なにが「いいだろ? なっ? なっ?」なんだろう。
「やめて……。その手つき。ヤギの乳しぼりじゃぁ、ないのよ」
フローラは嫌がっている。
「そんなこというなよ……。なぁ、ちょっとだけでいいんだ。な? な?」
なにが「ちょっとだけ」なんだろう。
「だめよ、マイケル。あなたのこと、忘れられなくなったら、困るもの……」
フローラは、あれは、嫌がっている……のかな?
ちょっとハッキリしない。
嫌がるっているよーな、いないよーな……。
いやよいやよ、って、言ってはいるけど、そうでもないよーな……?
「それに……。あと、それにね……」
なんだろう? 「それに」――で、なに?
「カインが……、見てるわ」
フローラは僕を見た。
ああ。フローラのほうは、僕に気づいていたんだね。
「うわぁ! なっ、なんだおまえっ!」
→[はい]
「いっ、いたのかっ!? おまえっ!」
→[はい]
「はい、じゃないだろ! のぞき見するなんて! よくないぞっ!」
のぞき見はしてないんだけどなー。
「あー、うんっ! こっ、この手はだなっ。

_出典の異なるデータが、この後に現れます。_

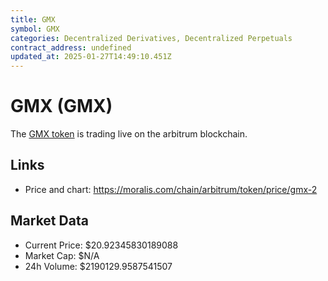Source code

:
 ```yaml
---
title: GMX
symbol: GMX
categories: Decentralized Derivatives, Decentralized Perpetuals
contract_address: undefined
updated_at: 2025-01-27T14:49:10.451Z
---
```


# GMX (GMX)
The [GMX token](https://moralis.com/chain/arbitrum/token/price/gmx-2) is trading live on the arbitrum blockchain.

## Links
- Price and chart: https://moralis.com/chain/arbitrum/token/price/gmx-2

## Market Data
- Current Price: $20.92345830189088
- Market Cap: $N/A
- 24h Volume: $2190129.9587541507
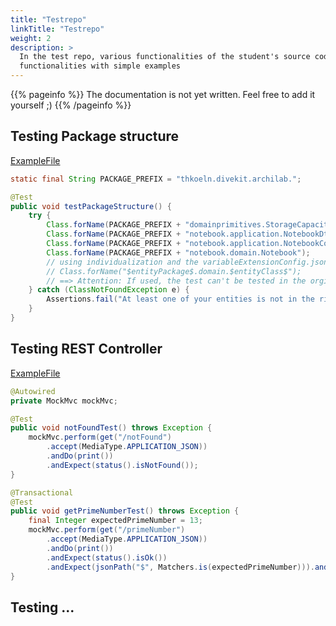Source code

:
 ```yaml
---
title: "Testrepo"
linkTitle: "Testrepo"
weight: 2
description: >
  In the test repo, various functionalities of the student's source code can be tested. This pages decribes the various
  functionalities with simple examples
---
```



{{% pageinfo %}} The documentation is not yet written. Feel free to add it yourself ;)
{{% /pageinfo %}}

## Testing Package structure
[ExampleFile](https://git.st.archi-lab.io/staff/divekit-example/example-origin/-/blob/master/src/test/java/thkoeln/divekit/archilab/PackageStructureTest_testrepo.java)
```java
static final String PACKAGE_PREFIX = "thkoeln.divekit.archilab.";

@Test
public void testPackageStructure() {
    try {
        Class.forName(PACKAGE_PREFIX + "domainprimitives.StorageCapacity");
        Class.forName(PACKAGE_PREFIX + "notebook.application.NotebookDto");
        Class.forName(PACKAGE_PREFIX + "notebook.application.NotebookController");
        Class.forName(PACKAGE_PREFIX + "notebook.domain.Notebook");
        // using individualization and the variableExtensionConfig.json this could be simplified to
        // Class.forName("$entityPackage$.domain.$entityClass$");
        // ==> Attention: If used, the test can't be tested in the orgin repo itself
    } catch (ClassNotFoundException e) {
        Assertions.fail("At least one of your entities is not in the right package, or has a wrong name. Please check package structure and spelling!");
    }
}
```

## Testing REST Controller
[ExampleFile](https://git.st.archi-lab.io/staff/divekit-example/example-origin/-/blob/master/src/test/java/thkoeln/divekit/archilab/ControllerTest.java)

```java
@Autowired
private MockMvc mockMvc;

@Test
public void notFoundTest() throws Exception {
    mockMvc.perform(get("/notFound")
        .accept(MediaType.APPLICATION_JSON))
        .andDo(print())
        .andExpect(status().isNotFound());
}

@Transactional
@Test
public void getPrimeNumberTest() throws Exception {
    final Integer expectedPrimeNumber = 13;
    mockMvc.perform(get("/primeNumber")
        .accept(MediaType.APPLICATION_JSON))
        .andDo(print())
        .andExpect(status().isOk())
        .andExpect(jsonPath("$", Matchers.is(expectedPrimeNumber))).andReturn();
}
```


## Testing ...
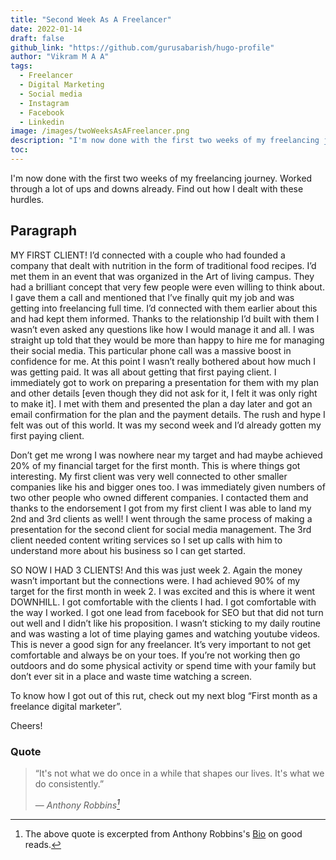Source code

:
 ```yaml
---
title: "Second Week As A Freelancer"
date: 2022-01-14
draft: false
github_link: "https://github.com/gurusabarish/hugo-profile"
author: "Vikram M A A"
tags:
  - Freelancer
  - Digital Marketing
  - Social media
  - Instagram
  - Facebook
  - Linkedin
image: /images/twoWeeksAsAFreelancer.png
description: "I'm now done with the first two weeks of my freelancing journey. Worked through a lot of ups and downs already. Find out how I dealt with these hurdles."
toc: 
---
```

I'm now done with the first two weeks of my freelancing journey. Worked through a lot of ups and downs already. Find out how I dealt with these hurdles.
<!--more-->

## Paragraph

MY FIRST CLIENT! I’d connected with a couple who had founded a company that dealt with nutrition in the form of traditional food recipes. I’d met them in an event that was organized in the Art of living campus. They had a brilliant concept that very few people were even willing to think about. I gave them a call and mentioned that I’ve finally quit my job and was getting into freelancing full time. I’d connected with them earlier about this and had kept them informed. Thanks to the relationship I’d built with them I wasn’t even asked any questions like how I would manage it and all. I was straight up told that they would be more than happy to hire me for managing their social media.
This particular phone call was a massive boost in confidence for me. At this point I wasn’t really bothered about how much I was getting paid. It was all about getting that first paying client. I immediately got to work on preparing a presentation for them with my plan and other details [even though they did not ask for it, I felt it was only right to make it]. I met with them and presented the plan a day later and got an email confirmation for the plan and the payment details. The rush and hype I felt was out of this world. It was my second week and I’d already gotten my first paying client.

Don’t get me wrong I was nowhere near my target and had maybe achieved 20% of my financial target for the first month. This is where things got interesting. My first client was very well connected to other smaller companies like his and bigger ones too. I was immediately given numbers of two other people who owned different companies. I contacted them and thanks to the endorsement I got from my first client I was able to land my 2nd and 3rd clients as well! I went through the same process of making a presentation for the second client for social media management. The 3rd client needed content writing services so I set up calls with him to understand more about his business so I can get started.

SO NOW I HAD 3 CLIENTS! And this was just week 2. Again the money wasn’t important but the connections were. I had achieved 90% of my target for the first month in week 2. I was excited and this is where it went DOWNHILL. I got comfortable with the clients I had. I got comfortable with the way I worked. I got one lead from facebook for SEO but that did not turn out well and I didn’t like his proposition. I wasn’t sticking to my daily routine and was wasting a lot of time playing games and watching youtube videos. This is never a good sign for any freelancer. It’s very important to not get comfortable and always be on your toes. If you’re not working then go outdoors and do some physical activity or spend time with your family but don’t ever sit in a place and waste time watching a screen.

To know how I got out of this rut, check out my next blog “First month as a freelance digital marketer”.

Cheers!



### Quote


> “It's not what we do once in a while that shapes our lives. It's what we do consistently.”</p>
> — <cite>Anthony Robbins[^1]</cite>


[^1]: The above quote is excerpted from Anthony Robbins's [Bio](https://www.goodreads.com/author/show/5627.Anthony_Robbins) on good reads.


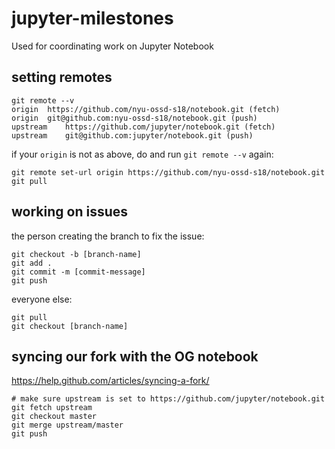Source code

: # jupyter-milestones
Used for coordinating work on Jupyter Notebook

## setting remotes
```
git remote --v
origin	https://github.com/nyu-ossd-s18/notebook.git (fetch)
origin	git@github.com:nyu-ossd-s18/notebook.git (push)
upstream	https://github.com/jupyter/notebook.git (fetch)
upstream	git@github.com:jupyter/notebook.git (push)
```

if your `origin` is not as above, do and run `git remote --v` again:
```
git remote set-url origin https://github.com/nyu-ossd-s18/notebook.git
git pull
```

## working on issues
the person creating the branch to fix the issue:
```
git checkout -b [branch-name]
git add .
git commit -m [commit-message]
git push
```
everyone else:
```
git pull
git checkout [branch-name]
```
## syncing our fork with the OG notebook
https://help.github.com/articles/syncing-a-fork/
```
# make sure upstream is set to https://github.com/jupyter/notebook.git
git fetch upstream
git checkout master
git merge upstream/master
git push
```
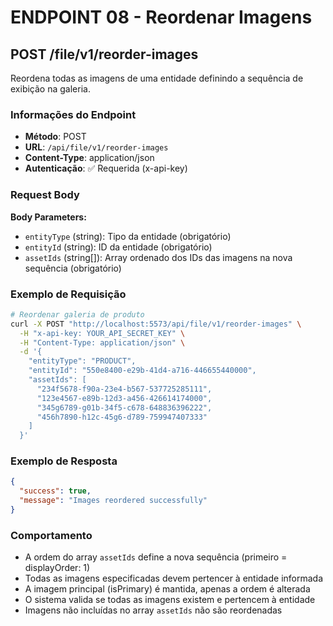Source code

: # ENDPOINT 08 - Reordenar Imagens

## POST /file/v1/reorder-images

Reordena todas as imagens de uma entidade definindo a sequência de exibição na galeria.

### Informações do Endpoint

- **Método**: POST
- **URL**: `/api/file/v1/reorder-images`
- **Content-Type**: application/json
- **Autenticação**: ✅ Requerida (x-api-key)

### Request Body

**Body Parameters:**

- `entityType` (string): Tipo da entidade (obrigatório)
- `entityId` (string): ID da entidade (obrigatório)
- `assetIds` (string[]): Array ordenado dos IDs das imagens na nova sequência (obrigatório)

### Exemplo de Requisição

```bash
# Reordenar galeria de produto
curl -X POST "http://localhost:5573/api/file/v1/reorder-images" \
  -H "x-api-key: YOUR_API_SECRET_KEY" \
  -H "Content-Type: application/json" \
  -d '{
    "entityType": "PRODUCT",
    "entityId": "550e8400-e29b-41d4-a716-446655440000",
    "assetIds": [
      "234f5678-f90a-23e4-b567-537725285111",
      "123e4567-e89b-12d3-a456-426614174000",
      "345g6789-g01b-34f5-c678-648836396222",
      "456h7890-h12c-45g6-d789-759947407333"
    ]
  }'
```

### Exemplo de Resposta

```json
{
  "success": true,
  "message": "Images reordered successfully"
}
```

### Comportamento

- A ordem do array `assetIds` define a nova sequência (primeiro = displayOrder: 1)
- Todas as imagens especificadas devem pertencer à entidade informada
- A imagem principal (isPrimary) é mantida, apenas a ordem é alterada
- O sistema valida se todas as imagens existem e pertencem à entidade
- Imagens não incluídas no array `assetIds` não são reordenadas
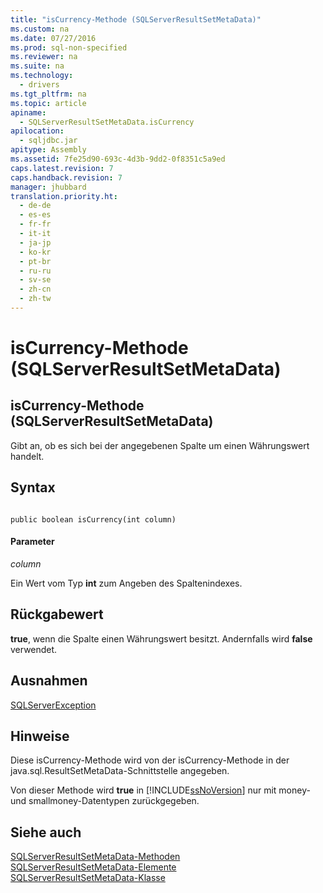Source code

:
 ```yaml
---
title: "isCurrency-Methode (SQLServerResultSetMetaData)"
ms.custom: na
ms.date: 07/27/2016
ms.prod: sql-non-specified
ms.reviewer: na
ms.suite: na
ms.technology: 
  - drivers
ms.tgt_pltfrm: na
ms.topic: article
apiname: 
  - SQLServerResultSetMetaData.isCurrency
apilocation: 
  - sqljdbc.jar
apitype: Assembly
ms.assetid: 7fe25d90-693c-4d3b-9dd2-0f8351c5a9ed
caps.latest.revision: 7
caps.handback.revision: 7
manager: jhubbard
translation.priority.ht: 
  - de-de
  - es-es
  - fr-fr
  - it-it
  - ja-jp
  - ko-kr
  - pt-br
  - ru-ru
  - sv-se
  - zh-cn
  - zh-tw
---
```

# isCurrency-Methode (SQLServerResultSetMetaData)
    
## isCurrency\-Methode \(SQLServerResultSetMetaData\)  
 Gibt an, ob es sich bei der angegebenen Spalte um einen Währungswert handelt.  
  
## Syntax  
  
```  
  
public boolean isCurrency(int column)  
```  
  
#### Parameter  
 *column*  
  
 Ein Wert vom Typ **int** zum Angeben des Spaltenindexes.  
  
## Rückgabewert  
 **true**, wenn die Spalte einen Währungswert besitzt. Andernfalls wird **false** verwendet.  
  
## Ausnahmen  
 [SQLServerException](../content/SQLServerException-Class.md)  
  
## Hinweise  
 Diese isCurrency\-Methode wird von der isCurrency\-Methode in der java.sql.ResultSetMetaData\-Schnittstelle angegeben.  
  
 Von dieser Methode wird **true** in [!INCLUDE[ssNoVersion](../content/includes/ssNoVersion_md.md)] nur mit money\- und smallmoney\-Datentypen zurückgegeben.  
  
## Siehe auch  
 [SQLServerResultSetMetaData-Methoden](../content/SQLServerResultSetMetaData-Methods.md)   
 [SQLServerResultSetMetaData-Elemente](../content/SQLServerResultSetMetaData-Members.md)   
 [SQLServerResultSetMetaData-Klasse](../content/SQLServerResultSetMetaData-Class.md)  
  
  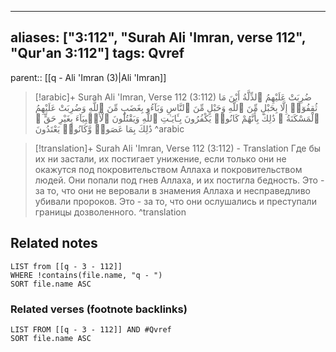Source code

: 
---
aliases: ["3:112", "Surah Ali 'Imran, verse 112", "Qur'an 3:112"]
tags: Qvref
---

parent:: [[q - Ali 'Imran (3)|Ali 'Imran]]

> [!arabic]+ Surah Ali 'Imran, Verse 112 (3:112)
> <span class="quran-arabic">ضُرِبَتْ عَلَيْهِمُ ٱلذِّلَّةُ أَيْنَ مَا ثُقِفُوٓا۟ إِلَّا بِحَبْلٍ مِّنَ ٱللَّهِ وَحَبْلٍ مِّنَ ٱلنَّاسِ وَبَآءُو بِغَضَبٍ مِّنَ ٱللَّهِ وَضُرِبَتْ عَلَيْهِمُ ٱلْمَسْكَنَةُ ۚ ذَٰلِكَ بِأَنَّهُمْ كَانُوا۟ يَكْفُرُونَ بِـَٔايَـٰتِ ٱللَّهِ وَيَقْتُلُونَ ٱلْأَنۢبِيَآءَ بِغَيْرِ حَقٍّ ۚ ذَٰلِكَ بِمَا عَصَوا۟ وَّكَانُوا۟ يَعْتَدُونَ</span>
^arabic

> [!translation]+ Surah Ali 'Imran, Verse 112 (3:112) - Translation
> Где бы их ни застали, их постигает унижение, если только они не окажутся под покровительством Аллаха и покровительством людей. Они попали под гнев Аллаха, и их постигла бедность. Это - за то, что они не веровали в знамения Аллаха и несправедливо убивали пророков. Это - за то, что они ослушались и преступали границы дозволенного.
^translation



## Related notes
```dataview
LIST from [[q - 3 - 112]]
WHERE !contains(file.name, "q - ")
SORT file.name ASC
```

### Related verses (footnote backlinks)
```dataview
LIST FROM [[q - 3 - 112]] AND #Qvref
SORT file.name ASC
```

うんっ! そうだよっ!」
あの謎の「わきわき」とやる手つきについて、マイケルは釈明をはじめた。
「そうなんだっ! ヤギの乳をしぼらないとなっ! さぁ働くぞー!」
マイケルは、ぴゅーと、走っていってしまった。
僕とフローラだけだ取り残される。
「…………」
フローラは、僕のことを、じっと見つめてていたが……。
やがて歩きはじめた。
僕の隣を通り過ぎていってから、振り返って――。
「もうっ……、カインったら、デリカシー、ないんだから……」
あれれ?
なんか僕、怒られてしまった?
まあともかく……。
村長さんのところに、行ってみようーっと。